Table 2 shows the results of measuring the physical properties of the cured product thus obtained. The physical property values were measured by the following methods.
Fracture toughness (K1C): ASTM E-399
Water absorption rate: 100 ° C./100%/weight increase rate after 48 hours

Table 2
Example 2 Comparative Example 1
Fracture toughness (K1C) (MPa) 49 32
Water absorption rate (%) 1.9 2.6

  As described above, the cured product of the epoxy resin composition of the present invention is excellent in toughness and moisture resistance.

Claims (4)

Following formula (1 ')

(In the formula, plural Rs independently represent a hydrogen atom or a phenyl group.

May be the same as or different from each other. a ′ represents 3 to 8 . n is an average value and represents 0.5 <n ≦ 20. )
The epoxy equivalent is 300 to 1000 g / eq. Epoxy resin composition containing an der Ru epoxy resin and a curing agent. The epoxy equivalent of the epoxy resin of Claim 1 is 485-1000 g / eq. The epoxy resin composition according to claim 1. Hardened | cured material formed by hardening | curing the epoxy resin composition as described in any one of Claim 1 or Claim 2 . The following formula (2 ')

(In the formula, R represents a hydrogen atom or a phenyl group.

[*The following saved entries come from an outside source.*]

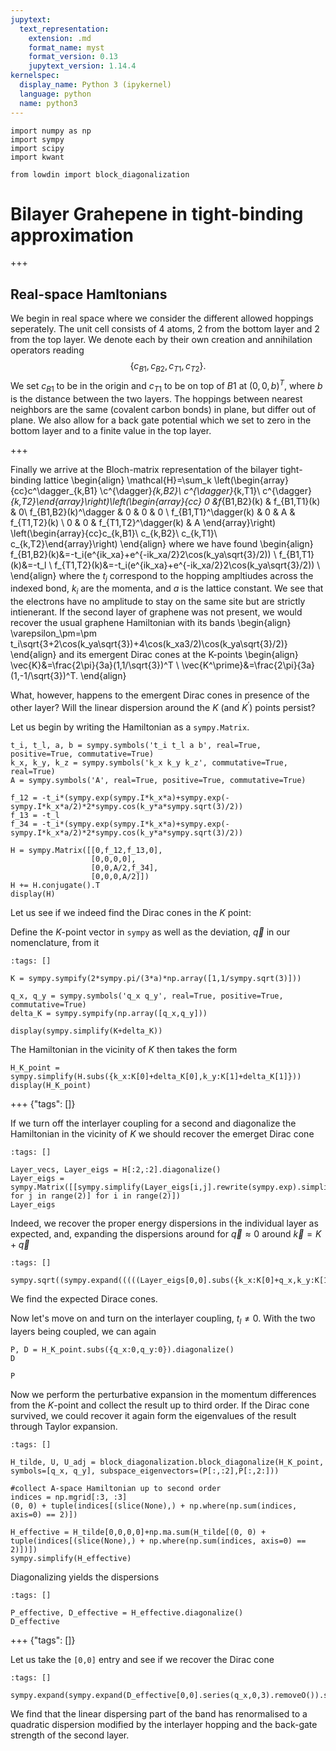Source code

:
 ```yaml
---
jupytext:
  text_representation:
    extension: .md
    format_name: myst
    format_version: 0.13
    jupytext_version: 1.14.4
kernelspec:
  display_name: Python 3 (ipykernel)
  language: python
  name: python3
---
```


```{code-cell} ipython3
import numpy as np
import sympy
import scipy
import kwant

from lowdin import block_diagonalization
```

# Bilayer Grahepene in tight-binding approximation

+++

## Real-space Hamltonians
We begin in real space where we consider the different allowed hoppings seperately. The unit cell consists of 4 atoms, 2 from the bottom layer and 2 from the top layer. We denote each by their own creation and annihilation operators reading
$$\{c_{B1}, c_{B2}, c_{T1}, c_{T2}\}.$$
We set $c_{B1}$ to be in the origin and $c_{T1}$ to be on top of $B1$ at $(0,0,b)^T$, where $b$ is the distance between the two layers.
The hoppings between nearest neighbors are the same (covalent carbon bonds) in plane, but differ out of plane. We also allow for a back gate potential which we set to zero in the bottom layer and to a finite value in the top layer.

+++

Finally we arrive at the Bloch-matrix representation of the bilayer tight-binding lattice
\begin{align}
\mathcal{H}=\sum_k \left(\begin{array}{cc}c^\dagger_{k,B1} \\c^{\dagger}_{k,B2}\\ c^{\dagger}_{k,T1}\\ c^{\dagger}_{k,T2}\end{array}\right)\left(\begin{array}{cc} 0 &f_{B1,B2}(k) & f_{B1,T1}(k) & 0\\ f_{B1,B2}(k)^\dagger & 0 & 0 & 0 \\ f_{B1,T1}^\dagger(k) & 0 & A & f_{T1,T2}(k) \\ 0 & 0 & f_{T1,T2}^\dagger(k) & A \end{array}\right) \left(\begin{array}{cc}c_{k,B1}\\ c_{k,B2}\\ c_{k,T1}\\ c_{k,T2}\end{array}\right)
\end{align}
where we have found
\begin{align}
f_{B1,B2}(k)&=-t_i(e^{ik_xa}+e^{-ik_xa/2}2\cos(k_ya\sqrt{3}/2)) \\
f_{B1,T1}(k)&=-t_l \\
f_{T1,T2}(k)&=-t_i(e^{ik_xa}+e^{-ik_xa/2}2\cos(k_ya\sqrt{3}/2)) \\
\end{align}
where the $t_j$ correspond to the hopping ampltiudes across the indexed bond, $k_i$ are the momenta, and $a$ is the lattice constant.
We see that the electrons have no amplitude to stay on the same site but are strictly intienerant. If the second layer of graphene was not present, we would recover the usual graphene Hamiltonian with its bands
\begin{align}
\varepsilon_\pm=\pm t_i\sqrt{3+2\cos(k_ya\sqrt{3})+4\cos(k_xa3/2)\cos(k_ya\sqrt{3}/2)}
\end{align}
and its emergent Dirac cones at the K-points
\begin{align}
\vec{K}&=\frac{2\pi}{3a}(1,1/\sqrt{3})^T \\
\vec{K^\prime}&=\frac{2\pi}{3a}(1,-1/\sqrt{3})^T.
\end{align}

What, however, happens to the emergent Dirac cones in presence of the other layer? Will the linear dispersion around the $K$ (and $K^\prime$) points persist?

Let us begin by writing the Hamiltonian as a `sympy.Matrix`.

```{code-cell} ipython3
t_i, t_l, a, b = sympy.symbols('t_i t_l a b', real=True, positive=True, commutative=True)
k_x, k_y, k_z = sympy.symbols('k_x k_y k_z', commutative=True, real=True)
A = sympy.symbols('A', real=True, positive=True, commutative=True)

f_12 = -t_i*(sympy.exp(sympy.I*k_x*a)+sympy.exp(-sympy.I*k_x*a/2)*2*sympy.cos(k_y*a*sympy.sqrt(3)/2))
f_13 = -t_l
f_34 = -t_i*(sympy.exp(sympy.I*k_x*a)+sympy.exp(-sympy.I*k_x*a/2)*2*sympy.cos(k_y*a*sympy.sqrt(3)/2))

H = sympy.Matrix([[0,f_12,f_13,0],
                  [0,0,0,0],
                  [0,0,A/2,f_34],
                  [0,0,0,A/2]])
H += H.conjugate().T
display(H)
```

Let us see if we indeed find the Dirac cones in the $K$ point:

Define the $K$-point vector in `sympy` as well as the deviation, $\vec{q}$ in our nomenclature, from it

```{code-cell} ipython3
:tags: []

K = sympy.sympify(2*sympy.pi/(3*a)*np.array([1,1/sympy.sqrt(3)]))

q_x, q_y = sympy.symbols('q_x q_y', real=True, positive=True, commutative=True)
delta_K = sympy.sympify(np.array([q_x,q_y]))

display(sympy.simplify(K+delta_K))
```

The Hamiltonian in the vicinity of $K$ then takes the form

```{code-cell} ipython3
H_K_point = sympy.simplify(H.subs({k_x:K[0]+delta_K[0],k_y:K[1]+delta_K[1]}))
display(H_K_point)
```

+++ {"tags": []}

If we turn off the interlayer coupling for a second and diagonalize the Hamiltonian in the vicinity of $K$ we should recover the emerget Dirac cone

```{code-cell} ipython3
:tags: []

Layer_vecs, Layer_eigs = H[:2,:2].diagonalize()
Layer_eigs = sympy.Matrix([[sympy.simplify(Layer_eigs[i,j].rewrite(sympy.exp).simplify().trigsimp()) for j in range(2)] for i in range(2)])
Layer_eigs
```

Indeed, we recover the proper energy dispersions in the individual layer as expected, and, expanding the dispersions around for $\vec{q}\approx 0$ around $\vec{k}=K+\vec{q}$

```{code-cell} ipython3
:tags: []

sympy.sqrt((sympy.expand(((((Layer_eigs[0,0].subs({k_x:K[0]+q_x,k_y:K[1]+q_y}).trigsimp())**2).series(q_x,0,3).removeO()).series(q_y,0,3).removeO()))+sympy.O(q_x*q_y)).removeO()).simplify()
```

We find the expected Dirace cones.

Now let's move on and turn on the interlayer coupling, $t_l \neq 0$. With the two layers being coupled, we can again

```{code-cell} ipython3
P, D = H_K_point.subs({q_x:0,q_y:0}).diagonalize()
D
```

```{code-cell} ipython3
P
```

Now we perform the perturbative expansion in the momentum differences from the $K$-point and collect the result up to third order. If the Dirac cone survived, we could recover it again form the eigenvalues of the result through Taylor expansion.

```{code-cell} ipython3
:tags: []

H_tilde, U, U_adj = block_diagonalization.block_diagonalize(H_K_point, symbols=[q_x, q_y], subspace_eigenvectors=(P[:,:2],P[:,2:]))
```

```{code-cell} ipython3
#collect A-space Hamiltonian up to second order
indices = np.mgrid[:3, :3]
(0, 0) + tuple(indices[(slice(None),) + np.where(np.sum(indices, axis=0) == 2)])

H_effective = H_tilde[0,0,0,0]+np.ma.sum(H_tilde[(0, 0) + tuple(indices[(slice(None),) + np.where(np.sum(indices, axis=0) == 2)])])
sympy.simplify(H_effective)
```

Diagonalizing yields the dispersions

```{code-cell} ipython3
:tags: []

P_effective, D_effective = H_effective.diagonalize()
D_effective
```

+++ {"tags": []}

Let us take the `[0,0]` entry and see if we recover the Dirac cone

```{code-cell} ipython3
:tags: []

sympy.expand(sympy.expand(D_effective[0,0].series(q_x,0,3).removeO()).series(q_y,0,3).removeO()).simplify()
```

We find that the linear dispersing part of the band has renormalised to a quadratic dispersion modified by the interlayer hopping and the back-gate strength of the second layer.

A ′ represents 3 to 8. )
Is reacted in the presence of an epihalohydrin and an alkali metal hydroxide to obtain a low molecular weight epoxy resin, and the epoxy resin is further reacted with the phenolic compound of the formula (2 ′), then the following formula you characterized by precipitating the added crystals antisolvent (1 ')
Following formula (1 ')

(In the formula, plural Rs independently represent a hydrogen atom or a phenyl group.

May be the same as or different from each other. a 'represents 3-8. n is an average value and represents 0.5 <n ≦ 20. )
In the manufacturing method of the e epoxy resin represented.